But just because it’s crucial sometimes doesn’t mean it’s crucial all the time.
Does anyone really think that you need carbon NMR to tell if Boc protection of a primary amine worked?
Most of the reactions that people do—especially people for whom synthetic chemistry is a means and not an end—are pretty straightforward, such that I think it’s fair to assume you could deduce the correct product with high confidence without 13C NMR.
(Again, if carbon spectra were so crucial, it wouldn’t be the case that many people don’t get them until the very end of the project.)

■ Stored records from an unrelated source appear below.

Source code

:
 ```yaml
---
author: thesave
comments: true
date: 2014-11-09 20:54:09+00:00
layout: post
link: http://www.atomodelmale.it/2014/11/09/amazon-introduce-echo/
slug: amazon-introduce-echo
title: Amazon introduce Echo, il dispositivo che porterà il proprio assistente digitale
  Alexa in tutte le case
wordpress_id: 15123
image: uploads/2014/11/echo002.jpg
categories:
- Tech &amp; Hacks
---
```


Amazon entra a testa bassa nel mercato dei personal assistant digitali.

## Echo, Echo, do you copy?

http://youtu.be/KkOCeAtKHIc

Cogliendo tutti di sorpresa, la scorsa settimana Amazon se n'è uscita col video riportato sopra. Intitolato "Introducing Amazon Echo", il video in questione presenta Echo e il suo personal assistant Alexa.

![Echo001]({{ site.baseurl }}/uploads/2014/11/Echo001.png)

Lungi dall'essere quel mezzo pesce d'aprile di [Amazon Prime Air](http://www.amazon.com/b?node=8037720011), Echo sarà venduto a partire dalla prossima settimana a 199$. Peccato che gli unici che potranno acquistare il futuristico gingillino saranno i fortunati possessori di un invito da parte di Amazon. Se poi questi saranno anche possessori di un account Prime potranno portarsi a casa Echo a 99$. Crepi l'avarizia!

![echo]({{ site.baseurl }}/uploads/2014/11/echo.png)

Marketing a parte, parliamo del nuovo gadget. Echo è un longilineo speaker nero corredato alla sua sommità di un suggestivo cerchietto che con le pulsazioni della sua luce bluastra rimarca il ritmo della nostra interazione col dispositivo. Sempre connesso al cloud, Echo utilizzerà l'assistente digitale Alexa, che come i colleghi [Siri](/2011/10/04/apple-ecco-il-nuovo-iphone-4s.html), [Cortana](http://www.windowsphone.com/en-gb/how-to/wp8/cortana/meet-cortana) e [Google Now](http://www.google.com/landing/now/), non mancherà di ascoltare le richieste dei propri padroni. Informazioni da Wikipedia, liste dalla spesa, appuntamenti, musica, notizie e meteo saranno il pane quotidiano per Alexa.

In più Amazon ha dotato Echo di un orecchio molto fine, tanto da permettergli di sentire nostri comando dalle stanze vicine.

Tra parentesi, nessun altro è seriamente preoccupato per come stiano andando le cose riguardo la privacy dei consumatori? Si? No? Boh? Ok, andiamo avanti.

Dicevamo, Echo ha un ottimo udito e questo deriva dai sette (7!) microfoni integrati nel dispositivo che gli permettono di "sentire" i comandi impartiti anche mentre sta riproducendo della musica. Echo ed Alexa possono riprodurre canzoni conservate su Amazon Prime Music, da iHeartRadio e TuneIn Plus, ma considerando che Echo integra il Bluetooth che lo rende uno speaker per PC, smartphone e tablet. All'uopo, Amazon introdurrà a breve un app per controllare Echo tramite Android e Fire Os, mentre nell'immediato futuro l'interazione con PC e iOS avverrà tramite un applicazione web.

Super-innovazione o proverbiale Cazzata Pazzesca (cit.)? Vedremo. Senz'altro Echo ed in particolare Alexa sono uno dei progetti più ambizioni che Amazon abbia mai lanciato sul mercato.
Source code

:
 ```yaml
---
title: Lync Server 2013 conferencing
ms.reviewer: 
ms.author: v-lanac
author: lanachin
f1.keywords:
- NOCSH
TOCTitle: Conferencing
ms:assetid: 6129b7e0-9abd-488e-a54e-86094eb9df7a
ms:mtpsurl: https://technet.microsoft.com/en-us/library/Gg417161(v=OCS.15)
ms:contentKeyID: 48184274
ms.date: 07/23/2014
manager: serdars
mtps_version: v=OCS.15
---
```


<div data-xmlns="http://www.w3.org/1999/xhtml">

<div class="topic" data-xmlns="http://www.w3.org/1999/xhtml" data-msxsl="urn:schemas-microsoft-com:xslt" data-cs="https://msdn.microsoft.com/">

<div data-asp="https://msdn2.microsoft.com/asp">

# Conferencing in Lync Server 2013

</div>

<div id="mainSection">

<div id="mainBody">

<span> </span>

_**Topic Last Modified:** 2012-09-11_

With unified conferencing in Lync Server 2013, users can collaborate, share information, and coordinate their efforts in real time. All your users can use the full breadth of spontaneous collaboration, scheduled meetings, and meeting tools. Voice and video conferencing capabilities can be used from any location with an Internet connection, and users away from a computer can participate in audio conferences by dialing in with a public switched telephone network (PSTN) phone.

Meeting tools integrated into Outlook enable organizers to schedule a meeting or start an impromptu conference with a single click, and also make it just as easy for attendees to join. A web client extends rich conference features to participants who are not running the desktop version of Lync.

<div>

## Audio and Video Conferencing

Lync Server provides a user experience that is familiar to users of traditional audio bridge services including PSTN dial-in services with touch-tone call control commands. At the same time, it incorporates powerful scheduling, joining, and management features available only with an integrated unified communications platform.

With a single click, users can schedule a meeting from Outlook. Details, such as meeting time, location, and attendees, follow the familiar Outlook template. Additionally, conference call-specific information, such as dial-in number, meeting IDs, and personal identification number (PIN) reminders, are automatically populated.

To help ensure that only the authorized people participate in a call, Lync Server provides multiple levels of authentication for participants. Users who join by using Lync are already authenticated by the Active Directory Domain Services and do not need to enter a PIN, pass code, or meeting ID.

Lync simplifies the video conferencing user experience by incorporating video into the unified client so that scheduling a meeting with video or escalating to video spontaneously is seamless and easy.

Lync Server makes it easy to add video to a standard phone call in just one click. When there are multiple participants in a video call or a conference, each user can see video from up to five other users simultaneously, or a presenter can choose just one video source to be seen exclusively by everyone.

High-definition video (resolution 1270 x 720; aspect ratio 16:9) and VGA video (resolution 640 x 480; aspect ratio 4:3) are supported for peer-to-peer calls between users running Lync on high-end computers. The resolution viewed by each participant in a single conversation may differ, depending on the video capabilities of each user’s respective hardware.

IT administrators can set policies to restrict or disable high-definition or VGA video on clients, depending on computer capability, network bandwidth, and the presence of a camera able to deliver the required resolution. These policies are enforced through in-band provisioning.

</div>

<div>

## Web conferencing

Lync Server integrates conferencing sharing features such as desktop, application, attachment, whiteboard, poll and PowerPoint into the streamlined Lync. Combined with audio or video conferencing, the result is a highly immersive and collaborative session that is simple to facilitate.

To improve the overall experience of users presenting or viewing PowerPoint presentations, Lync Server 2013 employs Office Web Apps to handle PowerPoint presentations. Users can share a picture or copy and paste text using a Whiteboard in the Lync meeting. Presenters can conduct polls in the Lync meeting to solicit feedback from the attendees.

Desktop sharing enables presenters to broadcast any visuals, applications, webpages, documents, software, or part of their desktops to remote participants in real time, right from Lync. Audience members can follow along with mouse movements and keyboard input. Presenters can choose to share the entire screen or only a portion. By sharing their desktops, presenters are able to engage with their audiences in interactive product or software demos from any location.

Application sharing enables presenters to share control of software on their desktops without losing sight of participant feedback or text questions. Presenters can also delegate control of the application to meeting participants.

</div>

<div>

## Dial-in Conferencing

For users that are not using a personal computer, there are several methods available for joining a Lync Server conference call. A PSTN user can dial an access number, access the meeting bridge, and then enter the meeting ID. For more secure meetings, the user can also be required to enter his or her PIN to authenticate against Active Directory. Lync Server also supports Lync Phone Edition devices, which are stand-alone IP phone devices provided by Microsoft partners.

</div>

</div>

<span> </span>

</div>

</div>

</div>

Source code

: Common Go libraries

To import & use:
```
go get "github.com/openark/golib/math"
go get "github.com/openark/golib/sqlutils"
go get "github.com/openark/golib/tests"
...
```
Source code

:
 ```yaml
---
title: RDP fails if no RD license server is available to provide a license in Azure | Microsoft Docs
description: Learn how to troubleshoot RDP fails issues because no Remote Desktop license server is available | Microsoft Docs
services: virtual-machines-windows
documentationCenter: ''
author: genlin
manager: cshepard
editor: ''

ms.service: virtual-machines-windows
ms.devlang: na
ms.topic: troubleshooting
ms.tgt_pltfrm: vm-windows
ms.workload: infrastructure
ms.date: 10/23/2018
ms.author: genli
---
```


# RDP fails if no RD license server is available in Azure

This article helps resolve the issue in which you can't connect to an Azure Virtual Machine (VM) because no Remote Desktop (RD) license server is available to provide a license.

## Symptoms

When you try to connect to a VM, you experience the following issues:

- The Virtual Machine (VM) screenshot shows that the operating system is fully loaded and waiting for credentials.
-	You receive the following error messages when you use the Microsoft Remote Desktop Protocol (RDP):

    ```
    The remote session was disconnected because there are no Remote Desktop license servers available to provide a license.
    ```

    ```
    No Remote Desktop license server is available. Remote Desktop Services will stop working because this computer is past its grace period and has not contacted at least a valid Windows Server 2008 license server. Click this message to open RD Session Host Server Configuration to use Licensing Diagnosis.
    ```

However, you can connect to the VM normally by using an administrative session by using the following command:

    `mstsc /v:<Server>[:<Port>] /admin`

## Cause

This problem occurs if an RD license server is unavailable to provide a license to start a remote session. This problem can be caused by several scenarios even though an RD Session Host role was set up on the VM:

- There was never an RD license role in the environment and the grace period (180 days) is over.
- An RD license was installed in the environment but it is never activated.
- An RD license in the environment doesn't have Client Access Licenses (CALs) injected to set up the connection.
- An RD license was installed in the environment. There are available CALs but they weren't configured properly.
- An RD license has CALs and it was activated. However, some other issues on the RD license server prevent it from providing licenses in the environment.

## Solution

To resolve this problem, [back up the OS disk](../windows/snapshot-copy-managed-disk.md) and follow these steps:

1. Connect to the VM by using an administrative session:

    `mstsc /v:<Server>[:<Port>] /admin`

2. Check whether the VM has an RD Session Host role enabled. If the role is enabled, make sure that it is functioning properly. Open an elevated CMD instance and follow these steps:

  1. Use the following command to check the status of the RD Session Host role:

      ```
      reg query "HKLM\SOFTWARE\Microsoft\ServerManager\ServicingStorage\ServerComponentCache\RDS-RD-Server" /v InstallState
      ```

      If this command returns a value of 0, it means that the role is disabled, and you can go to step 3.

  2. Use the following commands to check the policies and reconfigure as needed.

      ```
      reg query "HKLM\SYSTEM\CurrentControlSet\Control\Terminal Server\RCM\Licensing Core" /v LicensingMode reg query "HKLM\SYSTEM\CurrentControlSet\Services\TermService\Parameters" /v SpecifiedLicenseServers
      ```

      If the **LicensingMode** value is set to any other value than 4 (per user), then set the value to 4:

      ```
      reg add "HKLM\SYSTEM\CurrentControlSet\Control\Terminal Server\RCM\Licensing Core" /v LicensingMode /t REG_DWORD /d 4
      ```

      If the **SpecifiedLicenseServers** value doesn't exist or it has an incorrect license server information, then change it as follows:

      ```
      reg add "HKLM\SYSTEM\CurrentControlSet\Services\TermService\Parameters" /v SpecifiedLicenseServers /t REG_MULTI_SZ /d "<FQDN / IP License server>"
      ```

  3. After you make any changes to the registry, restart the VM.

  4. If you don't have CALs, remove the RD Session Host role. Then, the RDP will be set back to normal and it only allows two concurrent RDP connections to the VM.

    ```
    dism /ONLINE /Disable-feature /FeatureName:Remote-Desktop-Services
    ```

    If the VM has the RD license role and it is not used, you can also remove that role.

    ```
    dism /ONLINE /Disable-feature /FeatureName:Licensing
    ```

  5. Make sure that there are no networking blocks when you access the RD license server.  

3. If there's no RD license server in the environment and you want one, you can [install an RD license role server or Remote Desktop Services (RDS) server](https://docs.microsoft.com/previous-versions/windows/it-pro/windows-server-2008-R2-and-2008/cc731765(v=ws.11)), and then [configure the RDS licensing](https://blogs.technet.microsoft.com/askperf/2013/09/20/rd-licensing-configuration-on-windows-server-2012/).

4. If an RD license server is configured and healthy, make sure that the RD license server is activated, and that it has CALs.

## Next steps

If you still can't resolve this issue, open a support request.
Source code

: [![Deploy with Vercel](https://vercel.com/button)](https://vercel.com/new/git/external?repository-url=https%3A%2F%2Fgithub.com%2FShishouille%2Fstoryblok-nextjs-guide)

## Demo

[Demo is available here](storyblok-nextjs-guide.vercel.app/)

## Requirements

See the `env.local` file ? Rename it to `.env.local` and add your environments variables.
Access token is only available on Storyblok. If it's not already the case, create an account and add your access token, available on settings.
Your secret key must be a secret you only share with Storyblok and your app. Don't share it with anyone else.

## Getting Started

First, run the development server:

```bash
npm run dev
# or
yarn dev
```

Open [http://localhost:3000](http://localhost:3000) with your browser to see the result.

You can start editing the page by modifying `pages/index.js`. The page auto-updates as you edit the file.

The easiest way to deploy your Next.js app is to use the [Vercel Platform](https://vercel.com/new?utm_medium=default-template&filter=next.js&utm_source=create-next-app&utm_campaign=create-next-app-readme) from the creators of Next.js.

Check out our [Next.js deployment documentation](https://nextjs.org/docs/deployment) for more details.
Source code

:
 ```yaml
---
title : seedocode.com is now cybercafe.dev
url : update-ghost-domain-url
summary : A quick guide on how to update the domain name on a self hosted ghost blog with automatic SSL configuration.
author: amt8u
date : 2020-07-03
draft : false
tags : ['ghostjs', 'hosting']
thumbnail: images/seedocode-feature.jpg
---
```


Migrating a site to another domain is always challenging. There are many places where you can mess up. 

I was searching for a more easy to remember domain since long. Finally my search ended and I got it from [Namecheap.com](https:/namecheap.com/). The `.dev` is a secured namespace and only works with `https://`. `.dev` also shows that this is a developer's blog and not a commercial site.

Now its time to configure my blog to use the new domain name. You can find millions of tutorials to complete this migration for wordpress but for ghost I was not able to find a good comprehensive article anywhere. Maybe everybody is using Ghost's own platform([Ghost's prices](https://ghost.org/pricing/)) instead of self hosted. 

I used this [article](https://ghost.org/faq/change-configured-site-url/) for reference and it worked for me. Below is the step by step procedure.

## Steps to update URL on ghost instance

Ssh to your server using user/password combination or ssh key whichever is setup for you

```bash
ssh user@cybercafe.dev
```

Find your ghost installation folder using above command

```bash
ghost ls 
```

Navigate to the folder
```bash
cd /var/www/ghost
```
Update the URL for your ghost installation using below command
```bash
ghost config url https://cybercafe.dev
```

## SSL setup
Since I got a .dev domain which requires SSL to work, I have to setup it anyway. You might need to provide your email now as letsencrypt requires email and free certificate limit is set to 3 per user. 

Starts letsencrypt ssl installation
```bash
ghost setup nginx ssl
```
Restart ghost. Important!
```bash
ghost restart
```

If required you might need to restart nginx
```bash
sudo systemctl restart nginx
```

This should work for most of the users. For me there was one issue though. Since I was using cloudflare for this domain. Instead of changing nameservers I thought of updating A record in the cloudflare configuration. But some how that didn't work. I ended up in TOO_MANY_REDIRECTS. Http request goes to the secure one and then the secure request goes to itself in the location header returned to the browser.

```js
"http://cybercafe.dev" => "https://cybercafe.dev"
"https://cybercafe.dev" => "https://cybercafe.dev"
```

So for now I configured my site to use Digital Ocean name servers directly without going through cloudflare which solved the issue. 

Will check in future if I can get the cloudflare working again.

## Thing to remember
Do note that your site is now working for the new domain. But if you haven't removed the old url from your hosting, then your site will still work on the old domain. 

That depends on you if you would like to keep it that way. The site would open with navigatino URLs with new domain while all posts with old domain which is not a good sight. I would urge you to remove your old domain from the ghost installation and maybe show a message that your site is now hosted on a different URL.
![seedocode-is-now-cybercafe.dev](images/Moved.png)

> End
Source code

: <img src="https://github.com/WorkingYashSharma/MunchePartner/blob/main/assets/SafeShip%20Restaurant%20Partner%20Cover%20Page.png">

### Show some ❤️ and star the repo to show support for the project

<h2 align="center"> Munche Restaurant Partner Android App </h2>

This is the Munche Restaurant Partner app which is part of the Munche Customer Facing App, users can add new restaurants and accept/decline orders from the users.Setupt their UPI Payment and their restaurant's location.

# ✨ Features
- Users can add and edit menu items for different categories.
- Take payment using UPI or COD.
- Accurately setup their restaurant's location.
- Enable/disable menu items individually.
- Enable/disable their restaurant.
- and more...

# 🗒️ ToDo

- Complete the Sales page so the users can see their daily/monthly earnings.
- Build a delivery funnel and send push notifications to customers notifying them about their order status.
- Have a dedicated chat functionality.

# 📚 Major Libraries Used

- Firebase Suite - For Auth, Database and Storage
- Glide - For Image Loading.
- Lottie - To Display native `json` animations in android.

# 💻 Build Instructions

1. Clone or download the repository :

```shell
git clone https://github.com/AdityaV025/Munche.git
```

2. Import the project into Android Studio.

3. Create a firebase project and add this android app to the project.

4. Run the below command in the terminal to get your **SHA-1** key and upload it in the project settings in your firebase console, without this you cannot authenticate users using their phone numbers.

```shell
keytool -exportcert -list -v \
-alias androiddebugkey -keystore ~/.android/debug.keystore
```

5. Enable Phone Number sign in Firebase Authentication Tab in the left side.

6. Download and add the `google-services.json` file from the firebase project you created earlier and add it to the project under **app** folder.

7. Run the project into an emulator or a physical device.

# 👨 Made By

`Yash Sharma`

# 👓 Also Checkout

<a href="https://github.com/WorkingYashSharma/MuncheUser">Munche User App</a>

Commenters Who Feel That It's Important To Have Non-Crucial Data To Test Your Hypotheses
This point was also made by a number of people
(1,
2,
3),
perhaps most succinctly by “Chris Farley”:
Never meet your heroes.
I think this is an important point—part of what we ought to do, as a scientific community, is challenge one another to test our hypotheses and scrutinize our assumptions. Nevertheless, I’m not convinced this is a particularly strong argument for carbon NMR specifically. What makes 13C{1H} spectra uniquely powerful at challenging one’s assumptions, as opposed to other data?
Keith Fritzsching points out that HSQC is much faster and gives pretty comparable information (as did other readers, privately), and simply replacing 13C with HSQC in most cases seems like it would nicely balance hypothesis testing with efficiency.
(Relatedly, Xiao Xiao recounts how reviewers will request 13C spectra even when there’s plenty of other data, including HSQC and HMBC. This is a pretty nice illustration of how powerful status quo bias can be.)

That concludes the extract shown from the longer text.